Paracord is commonly used as the initial sleeving for most keyboard cables. This nylon wrapping will be the base colour of every cable.   

3. Techflex (Outer Sleeve)

Techflex is our outer sleeving, wrapping around the paracord which wraps around the cable wire. It is a woven nylon mesh that has a plastic feel but is very flexible. This material adds texture and protects the wiring. It also helps add contrast to the paracord making the colour options feel infinite. Techflex applied to the paracord covered wire will open up a bit so you can still see the paracord underneath. You don’t always need techflex, in fact I make plenty of cables that are just single sleeved (just paracord) but, the techflex is a great addition as it provides protection to the wiring and helps increase quality of coiled USB cables by making them more firm, allowing for a better coil after it has been heat treated. 

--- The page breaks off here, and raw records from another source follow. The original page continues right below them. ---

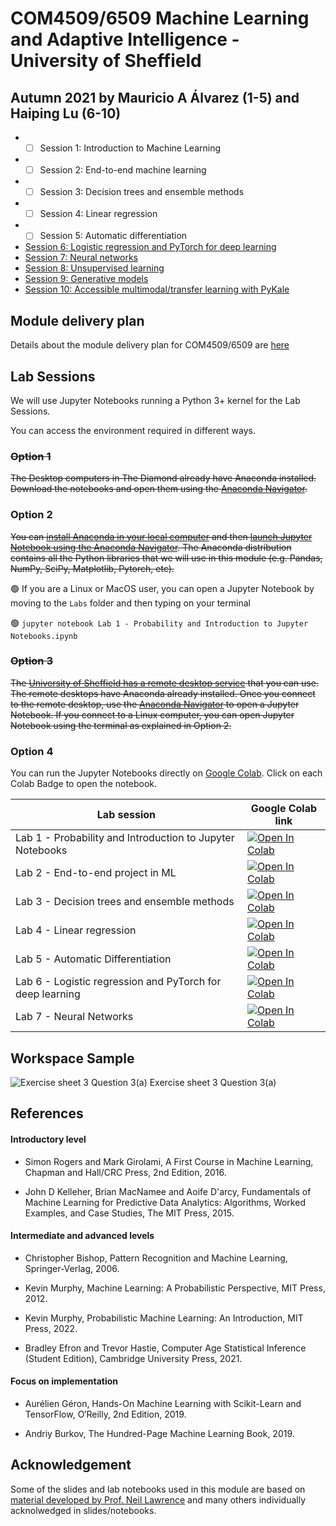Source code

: # COM4509/6509 Machine Learning and Adaptive Intelligence - University of Sheffield
## Autumn 2021 by Mauricio A Álvarez (1-5) and Haiping Lu (6-10)
* - [ ] Session 1: Introduction to Machine Learning 
* - [ ] Session 2: End-to-end machine learning
* - [ ] Session 3: Decision trees and ensemble methods
* - [ ] Session 4: Linear regression
* - [ ] Session 5: Automatic differentiation
* [Session 6: Logistic regression and PyTorch for deep learning](https://www.youtube.com/watch?v=hnAoAYSzZYI&list=PLuRoUKdWifzwCTez18kp8qL6WLXZhxtm8)
* [Session 7: Neural networks](https://www.youtube.com/watch?v=SHw_a3YGwZQ&list=PLuRoUKdWifzxmvxhjjFztwY1kbfp8Pav6)
* [Session 8: Unsupervised learning](https://www.youtube.com/watch?v=e8FFrxbYECo&list=PLuRoUKdWifzzN88NwRtFL3Cm2VhxUD9zq)
* [Session 9: Generative models](https://www.youtube.com/watch?v=c7qt56HH_Wg&list=PLuRoUKdWifzzFL5Am_xk-NDwewFwm1-BM)
* [Session 10: Accessible multimodal/transfer learning with PyKale](https://www.youtube.com/watch?v=nybYgw-T2bM&list=PLuRoUKdWifzzXGInKdWG2VDeINBJ2MCYq)

## Module delivery plan

Details about the module delivery plan for COM4509/6509 are [here](./ModuleDeliveryPlanMLAIAutumn2021.pdf)

## Lab Sessions

We will use Jupyter Notebooks running a Python 3+ kernel for the Lab Sessions.

You can access the environment required in different ways.

### ~~Option 1~~

~~The Desktop computers in The Diamond already have Anaconda installed. Download the notebooks and open them using the [Anaconda Navigator](https://docs.anaconda.com/anaconda/navigator/).~~

### Option 2

~~You can [install Anaconda in your local computer](https://www.anaconda.com/products/individual) and then [launch Jupyter Notebook using the Anaconda Navigator](https://docs.anaconda.com/anaconda/navigator/). The Anaconda distribution contains all the Python libraries that we will use in this module (e.g. Pandas, NumPy, SciPy, Matplotlib, Pytorch, etc).~~

:green_circle: If you are a Linux or MacOS user, you can open a Jupyter Notebook by moving to the `Labs` folder and then 
typing on your terminal

:green_circle: `jupyter notebook Lab 1 - Probability and Introduction to Jupyter Notebooks.ipynb`


### ~~Option 3~~

~~The [University of Sheffield has a remote desktop service](https://www.sheffield.ac.uk/it-services/remote/remote-desktop) that you can use. The remote desktops have Anaconda already installed. Once you connect to the remote desktop, use the [Anaconda Navigator](https://docs.anaconda.com/anaconda/navigator/) to open a Jupyter Notebook. If you connect to a Linux computer, you can open Jupyter Notebook using the terminal as explained in Option 2.~~

### Option 4

You can run the Jupyter Notebooks directly on [Google Colab](https://colab.research.google.com/notebooks/intro.ipynb?utm_source=scs-index). Click on each Colab Badge to open the notebook.


|  Lab session |  Google Colab link |
|----------------|--------------------|
|Lab 1 - Probability and Introduction to Jupyter Notebooks |  [![Open In Colab](https://colab.research.google.com/assets/colab-badge.svg)](https://colab.research.google.com/github/maalvarezl/MLAI/blob/master/Labs/Lab%201%20-%20Probability%20and%20Introduction%20to%20Jupyter%20Notebooks.ipynb)|
|Lab 2 - End-to-end project in ML | [![Open In Colab](https://colab.research.google.com/assets/colab-badge.svg)](https://colab.research.google.com/github/maalvarezl/MLAI/blob/master/Labs/Lab%202%20-%20End-to-end%20project%20in%20ML.ipynb)|
|Lab 3 - Decision trees and ensemble methods | [![Open In Colab](https://colab.research.google.com/assets/colab-badge.svg)](https://colab.research.google.com/github/maalvarezl/MLAI/blob/master/Labs/Lab%203%20-%20Decision%20trees%20and%20ensemble%20methods.ipynb)|
|Lab 4 - Linear regression | [![Open In Colab](https://colab.research.google.com/assets/colab-badge.svg)](https://colab.research.google.com/github/maalvarezl/MLAI/blob/master/Labs/Lab%204%20-%20Linear%20Regression.ipynb)|
|Lab 5 - Automatic Differentiation | [![Open In Colab](https://colab.research.google.com/assets/colab-badge.svg)](https://colab.research.google.com/github/maalvarezl/MLAI/blob/master/Labs/Lab%205%20-%20Automatic%20Differentiation.ipynb)|
|Lab 6 - Logistic regression and PyTorch for deep learning | [![Open In Colab](https://colab.research.google.com/assets/colab-badge.svg)](https://colab.research.google.com/github/maalvarezl/MLAI/blob/master/Labs/Lab%206%20-%20Logistic%20regression%20%26%20pytorch%20for%20DL.ipynb)|
|Lab 7 - Neural Networks | [![Open In Colab](https://colab.research.google.com/assets/colab-badge.svg)](https://colab.research.google.com/github/maalvarezl/MLAI/blob/master/Labs/Lab%207%20-%20Neural%20Networks.ipynb)|


## Workspace Sample
![Exercise sheet 3 Question 3(a)](https://i.imgur.com/ZXh7r9D.png)
Exercise sheet 3 Question 3(a)
## References

#### Introductory level

* Simon Rogers and Mark Girolami, A First Course in Machine Learning, Chapman and Hall/CRC Press, 2nd Edition, 2016.

* John D Kelleher, Brian MacNamee and Aoife D'arcy, Fundamentals of Machine Learning for Predictive Data Analytics: Algorithms, Worked Examples, and Case Studies, The MIT Press, 2015. 

#### Intermediate and advanced levels

* Christopher Bishop, Pattern Recognition and Machine Learning, Springer-Verlag, 2006.

* Kevin Murphy, Machine Learning: A Probabilistic Perspective, MIT Press, 2012.

* Kevin Murphy, Probabilistic Machine Learning: An Introduction, MIT Press, 2022.  

* Bradley Efron and Trevor Hastie, Computer Age Statistical Inference (Student Edition), Cambridge University Press, 2021. 

#### Focus on implementation

* Aurélien Géron, Hands-On Machine Learning with Scikit-Learn and TensorFlow, O′Reilly, 2nd Edition, 2019.

* Andriy Burkov, The Hundred-Page Machine Learning Book, 2019.


## Acknowledgement

Some of the slides and lab notebooks used in this module are based on [material developed by Prof. Neil Lawrence](http://inverseprobability.com/mlai2015/) and many others individually acknolwedged in slides/notebooks.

Close up  look at 28awg wire wrapped in paracord and techflex in full colour

4. Quick disconnect

These components are pretty much just for looks. Some people like using them to do quick keyboard swaps where you change out the usb device part of the wire to accommodate keyboards with different USB ends. Overall they are a beautiful addition to the look and feel of your desk setup but not necessary. They come in many different kinds (GX16, LEMO, YC8) but we can go over that in a different blog/video. They all serve the same purpose and are all 4 pin connectors to run your wiring through. 

5. USB Host (Typically USB-A)

This is your standard USB that plugs directly into your PC. Typically, you need a USB-A but there are setups that you will need a USB-C (typically these are your MAC laptop users). Keep in mind with the USB-C that there are 2 different versions. USB-C host and a USB-C device. Those USB-C’s are not interchangeable meaning the host only works on the PC side and the device will only work on the keyboard end. You must be aware of that when putting together a USB-C to USB-C cable. But for most of us we can safely focus on the USB-A as our host plugin and move on. 

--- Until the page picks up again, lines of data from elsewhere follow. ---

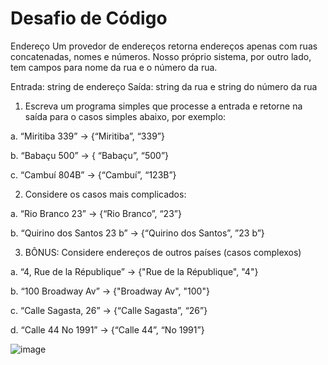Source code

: # Desafio de Código

Endereço
Um provedor de endereços retorna endereços apenas com ruas concatenadas, nomes e números. 
Nosso próprio sistema, por outro lado, tem campos para nome da rua e o número da rua.

Entrada: string de endereço
Saída: string da rua e string do número da rua

1. Escreva um programa simples que processe a entrada e retorne na saída para o casos simples abaixo, por exemplo:

a. “Miritiba 339” -> {“Miritiba”, “339”}

b. “Babaçu 500” -> { “Babaçu”, “500”}

c. “Cambuí 804B” -> {“Cambuí”, “123B”}

2. Considere os casos mais complicados:

a. “Rio Branco 23” -> {“Rio Branco”, “23”}

b. “Quirino dos Santos 23 b” -> {“Quirino dos Santos”, ”23 b”}

3. BÔNUS: Considere endereços de outros países (casos complexos)

a. “4, Rue de la République” -> {"Rue de la République", "4"}

b. “100 Broadway Av” -> {"Broadway Av", "100"}

c. “Calle Sagasta, 26” -> {“Calle Sagasta”, “26”}

d. “Calle 44 No 1991” -> {“Calle 44”, “No 1991”}

![image](https://user-images.githubusercontent.com/121987433/210677506-781a19c9-2f9d-4220-a743-10e8816d762d.png)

6. USB Device (USB-C, USB-Mini, USB-Micro)

Standard USB 2.0 keyboard plug-ins. The most common used device plugin currently is a USB-C but you will notice some keyboard using a USB-mini. Typically the micro is reserved for macro pads but that is not exclusive so be aware of which end you need for your keyboard (this is also why some individuals like quick disconnects, to swap out the keyboard cable device end on the fly. 

Five different USB options displayed on a purple mat

7. Heatshrink

Shrinkable plastic tubing used to wrap USB ends. This is a great way to add one more layer of protection to the USB and hide any small defects where you trim your paracord and techflex. Heatshrink comes in a variety of colours so you can pair or contrast your colours and really finish off your cables cool look. 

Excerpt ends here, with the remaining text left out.